This article was originally published in Maclean's Magazine on September 4, 2006

NAC Re-signs Controversial Conductor

What makes someone a good music director for an orchestra? Veteran orchestra administrator Henry Fogel, formerly with the Chicago Symphony Orchestra, says there are lots of factors: "Box office is an issue; relationship with the community is an issue; relationship with donors is an issue; willingness to understand the needs of the institution, even if they may not always totally jibe with the conductor's career aspirations." All of these things, plus a good relationship with the musicians themselves, make for a successful music director.

And then there's Pinchas Zukerman, music director of the NATIONAL ARTS CENTRE Orchestra in Ottawa, which starts a new season in September. Zukerman has been leading the orchestra since 1998, during which time he's been fighting with the members, abruptly cancelling concerts, and making remarks that NAC management called "intemperate."

And so, of course, the NAC recently extended his contract through 2011.

The big news came last year when Zukerman abruptly walked off the job, cancelling his NAC concerts and taking a previously unplanned "sabbatical" for five months. But there were flare-ups before that. There was the story of his romance with and eventual marriage to the NACO's principal cellist, Amanda Forsyth (he was once married to actress Tuesday Weld), and speculation that he was showing favouritism to her.

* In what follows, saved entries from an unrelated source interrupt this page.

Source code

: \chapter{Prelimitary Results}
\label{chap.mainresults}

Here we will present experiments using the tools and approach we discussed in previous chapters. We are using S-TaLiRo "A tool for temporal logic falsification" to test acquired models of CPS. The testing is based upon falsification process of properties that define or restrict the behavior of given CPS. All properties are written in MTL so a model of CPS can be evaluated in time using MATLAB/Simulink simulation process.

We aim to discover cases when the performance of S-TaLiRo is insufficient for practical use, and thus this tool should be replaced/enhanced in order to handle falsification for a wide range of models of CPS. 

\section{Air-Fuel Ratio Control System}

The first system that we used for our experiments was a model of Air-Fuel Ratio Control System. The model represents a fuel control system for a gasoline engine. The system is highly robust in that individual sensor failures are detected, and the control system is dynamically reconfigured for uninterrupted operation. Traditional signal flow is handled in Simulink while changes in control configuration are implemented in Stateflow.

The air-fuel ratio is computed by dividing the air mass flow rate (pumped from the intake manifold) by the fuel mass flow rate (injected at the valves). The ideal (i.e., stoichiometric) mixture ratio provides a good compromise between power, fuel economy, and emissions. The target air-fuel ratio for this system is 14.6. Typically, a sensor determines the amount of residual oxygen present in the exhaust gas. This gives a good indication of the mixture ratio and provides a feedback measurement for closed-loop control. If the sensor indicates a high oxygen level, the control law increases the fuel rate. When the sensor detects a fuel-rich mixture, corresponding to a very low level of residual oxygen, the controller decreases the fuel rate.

Robert Everett-Green, music critic of the Globe and Mail, talked about the perception of "an alarming sense of entitlement on the part of the orchestra's power couple." There was Walter Prystawski, the NACO concertmaster, who retired after 37 years without Zukerman offering any good wishes in public.

Zukerman hasn't been known for making public appearances on behalf of the orchestra; when he does give interviews, he often says something that increases the tension. In an interview with the Orange County Register, Zukerman alleged that all the trouble was being caused by a sort of orchestral fifth column. "In every orchestra, in every institution that has climbed to prominence quickly, there's always going to be a few rotten apples," he said. "And they have created an atmosphere that has to be eradicated, quite frankly."

Even in a more conciliatory interview with CBC's Eric Friesen, Zukerman couldn't help taking a shot at rank-and-file musicians, saying that some of them take jobs in orchestras "as a last resort" after failing to make it as soloists. "Mr. Diplomacy strikes again," observed a poster on www.violinist.com.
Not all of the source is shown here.